Enfin, j'aimerais aborder trois points soulevés par les rapporteurs spéciaux.

S'agissant des principes de sincérité et d'annualité budgétaires, les crédits inscrits dans les projets de loi de finances rectificative adoptés en 2020 étaient significatifs. Ils ont fait l'objet d'un report, à hauteur de 28,8 milliards d'euros, ce qui dégradera d'autant le déficit budgétaire de l'État dans le projet de loi de finances rectificative pour 2021. Cette situation, nous aurions préféré l'éviter, mais nous l'assumons, dans la mesure où elle est le fruit de la prudence dont nous avons fait preuve en nous fixant, à chaque projet de loi de finances rectificative pour 2020, la priorité absolue de ne jamais manquer de trésorerie pour financer les mesures d'urgence.

Lors de l'examen du quatrième d'entre eux, nous avions retenu l'hypothèse la plus pessimiste d'un confinement en novembre et en décembre, induisant une perte d'activité de vingt points. Le confinement a été décrété pour le seul mois de novembre, et la perte d'activité a été limitée, si je puis dire, à 11 %. Quant aux mesures de restriction de déplacement adoptées en décembre, elles ont provoqué une perte d'activité comprise entre 7 % et 8 %. Tout cela explique le fort décalage entre les crédits que nous avions proposé d'inscrire au budget pour assurer le financement de ces deux mois et leur consommation effective.

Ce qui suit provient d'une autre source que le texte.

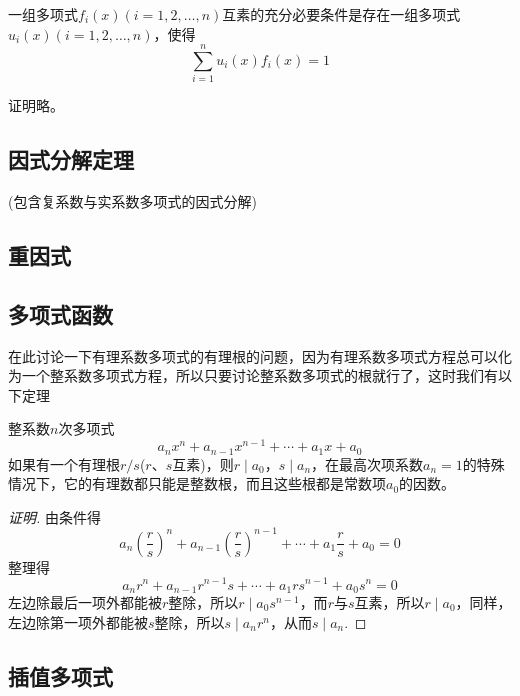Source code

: \begin{theorem}
  一组多项式$f_i(x)(i=1,2,\ldots,n)$互素的充分必要条件是存在一组多项式$u_i(x)(i=1,2,\ldots,n)$，使得
  \[ \sum_{i=1}^n u_i(x)f_i(x) = 1 \]
\end{theorem}
证明略。

\subsection{因式分解定理}
\label{sec:factoring-theorem}

(包含复系数与实系数多项式的因式分解)

\subsection{重因式}
\label{sec:mulitple-factor}

\subsection{多项式函数}
\label{sec:polynome-function}

在此讨论一下有理系数多项式的有理根的问题，因为有理系数多项式方程总可以化为一个整系数多项式方程，所以只要讨论整系数多项式的根就行了，这时我们有以下定理
\begin{theorem}
  整系数$n$次多项式
  \[ a_nx^n+a_{n-1}x^{n-1}+\cdots+a_1x+a_0 \]
  如果有一个有理根$r/s$($r$、$s$互素)，则$r \mid a_0$，$s \mid a_n$，在最高次项系数$a_n=1$的特殊情况下，它的有理数都只能是整数根，而且这些根都是常数项$a_0$的因数。
\end{theorem}

\begin{proof}[证明]
  由条件得
  \[ a_n \left( \frac{r}{s} \right)^{n} + a_{n-1}\left( \frac{r}{s} \right)^{n-1} + \cdots + a_1 \frac{r}{s} + a_0 = 0 \]
  整理得
  \[ a_nr^n + a_{n-1}r^{n-1}s + \cdots + a_1rs^{n-1} + a_0s^n = 0 \]
  左边除最后一项外都能被$r$整除，所以$r \mid a_0s^{n-1}$，而$r$与$s$互素，所以$r \mid a_0$，同样，左边除第一项外都能被$s$整除，所以$s \mid a_nr^n$，从而$s \mid a_n$.
\end{proof}

\subsection{插值多项式}
\label{sec:interpolation-polynome}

Les crédits que nous proposerons d'inscrire au budget dans le projet de loi de finances rectificative qui sera examiné la semaine prochaine nous semblent calibrés pour répondre aux besoins en financement de la sortie progressive de la crise. Si, par un malheur que personne ne souhaite, nous étions confrontés à une nouvelle difficulté, nous reviendrions devant le Parlement. Si, par bonheur, la reprise d'activité était plus forte que ce que nous imaginons, et les dispositifs d'aide moins sollicités que prévu, je serais tout aussi contrit de l'écart entre la prévision et la réalisation, mais très heureux de constater une reprise plus rapide que prévu.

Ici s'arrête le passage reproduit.